You should now be ready to run the baseline notebook!

In [1]:
# Add parent directory to Python path to find the financerag package
import sys
from pathlib import Path

# Add the parent directory (FinanceRAG root) to the path
project_root = Path().resolve().parent
if str(project_root) not in sys.path:
    sys.path.insert(0, str(project_root))

In [2]:
# Step 1: Import necessary libraries
# --------------------------------------
# Import required libraries for document retrieval, reranking, and logging setup.
from sentence_transformers import CrossEncoder
import logging

from financerag.rerank import CrossEncoderReranker
from financerag.retrieval import DenseRetrieval, SentenceTransformerEncoder
from financerag.tasks import FinDER

# Setup basic logging configuration to show info level messages.
logging.basicConfig(level=logging.INFO)


  from tqdm.autonotebook import tqdm, trange


In [3]:
# Step 2: Initialize FinDER Task
# --------------------------
# In this baseline example, we are using the FinDER task, one of the seven available tasks in this project.
# If you want to use a different task, for example, 'OtherTask', you can change the task initialization as follows:
#
# Example:
# from financerag.tasks import OtherTask
# finder_task = OtherTask()
#
# For this baseline, we proceed with FinDER.
finder_task = FinDER()


INFO:financerag.common.loader:Loading Corpus...
INFO:financerag.common.loader:Loaded 13867 Documents.
INFO:financerag.common.loader:Corpus Example: {'id': 'ADBE20230004', 'title': 'ADBE OVERVIEW', 'text': 'Adobe is a global technology company with a mission to change the world through personalized digital experiences. For over four decades, Adobe’s innovations have transformed how individuals, teams, businesses, enterprises, institutions, and governments engage and interact across all types of media. Our products, services and solutions are used around the world to imagine, create, manage, deliver, measure, optimize and engage with content across surfaces and fuel digital experiences. We have a diverse user base that includes consumers, communicators, creative professionals, developers, students, small and medium businesses and enterprises. We are also empowering creators by putting the power of artificial intelligence (“AI”) in their hands, and doing so in ways we believe are responsi

In [None]:
# Step 3: Initialize DenseRetriever model
# -------------------------------------
# Initialize the retrieval model using SentenceTransformers. This model will be responsible
# for encoding both the queries and documents into embeddings.
#
# You can replace 'intfloat/e5-large-v2' with any other model supported by SentenceTransformers.
# For example: 'BAAI/bge-large-en-v1.5', 'Linq-AI-Research/Linq-Embed-Mistral', etc.
encoder_model = SentenceTransformerEncoder(
    model_name_or_path='intfloat/e5-large-v2',
    query_prompt='query: ',
    doc_prompt='passage: ',
)



In [None]:
# Step 4: Perform retrieval
# ---------------------
# Use the model to retrieve relevant documents for given queries.
retrieval_model = DenseRetrieval(
    model=encoder_model
)

retrieval_result = finder_task.retrieve(
    retriever=retrieval_model
)

# Print a portion of the retrieval results to verify the output.
print(f"Retrieved results for {len(retrieval_result)} queries. Here's an example of the top 5 documents for the first query:")

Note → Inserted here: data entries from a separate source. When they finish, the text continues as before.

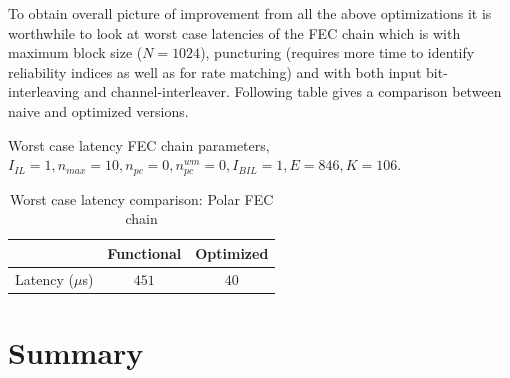 To obtain overall picture of improvement from all the above optimizations it is worthwhile to look at worst case latencies of the FEC chain which is with maximum block size ($N = 1024$), puncturing (requires more time to identify reliability indices as well as for rate matching) and with both input bit-interleaving and channel-interleaver. Following table gives a comparison between naive and optimized versions.

Worst case latency FEC chain parameters, \newline
$I_{IL} = 1, n_{max} = 10, n_{pc} = 0 ,n_{pc}^{wm} = 0, I_{BIL} = 1, E = 846, K = 106$.
\begin{table}[!h]
	\begin{center}
		\caption{Worst case latency comparison: Polar FEC chain}
		\label{tab:worstFecChain}
		\begin{tabular}{c|c|c} %
			\textbf{ } & Functional & Optimized \\
			\hline
			Latency ($\mu$s) & $451$ & $40$\\
		\end{tabular}
	\end{center}
\end{table}

\section{Summary}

for q_id, result in retrieval_result.items():
    print(f"\nQuery ID: {q_id}")
    # Sort the result to print the top 5 document ID and its score
    sorted_results = sorted(result.items(), key=lambda x: x[1], reverse=True)

    for i, (doc_id, score) in enumerate(sorted_results[:5]):
        print(f"  Document {i + 1}: Document ID = {doc_id}, Score = {score}")

    break  # Only show the first query


In [None]:
# Step 5: Initialize CrossEncoder Reranker
# --------------------------------------
# The CrossEncoder model will be used to rerank the retrieved documents based on relevance.
#
# You can replace 'cross-encoder/ms-marco-MiniLM-L-12-v2' with any other model supported by CrossEncoder.
# For example: 'cross-encoder/ms-marco-TinyBERT-L-2', 'cross-encoder/stsb-roberta-large', etc.
reranker = CrossEncoderReranker(
    model=CrossEncoder('cross-encoder/ms-marco-MiniLM-L-12-v2')
)


In [None]:
# Step 6: Perform reranking
# -------------------------
# Rerank the top 100 retrieved documents using the CrossEncoder model.
reranking_result = finder_task.rerank(
    reranker=reranker,
    results=retrieval_result,
    top_k=100,  # Rerank the top 100 documents
    batch_size=32
)

# Print a portion of the reranking results to verify the output.
print(f"Reranking results for {len(reranking_result)} queries. Here's an example of the top 5 documents for the first query:")

for q_id, result in reranking_result.items():
    print(f"\nQuery ID: {q_id}")
    # Sort the result to print the top 5 document ID and its score
    sorted_results = sorted(result.items(), key=lambda x: x[1], reverse=True)

    for i, (doc_id, score) in enumerate(sorted_results[:5]):
        print(f"  Document {i + 1}: Document ID = {doc_id}, Score = {score}")

    break  # Only show the first query


In [None]:
# Step 7: Save results
# -------------------
# Save the results to the specified output directory as a CSV file.
output_dir = './results'
finder_task.save_results(output_dir=output_dir)

# Confirm the results have been saved.
print(f"Results have been saved to {output_dir}/FinDER/results.csv")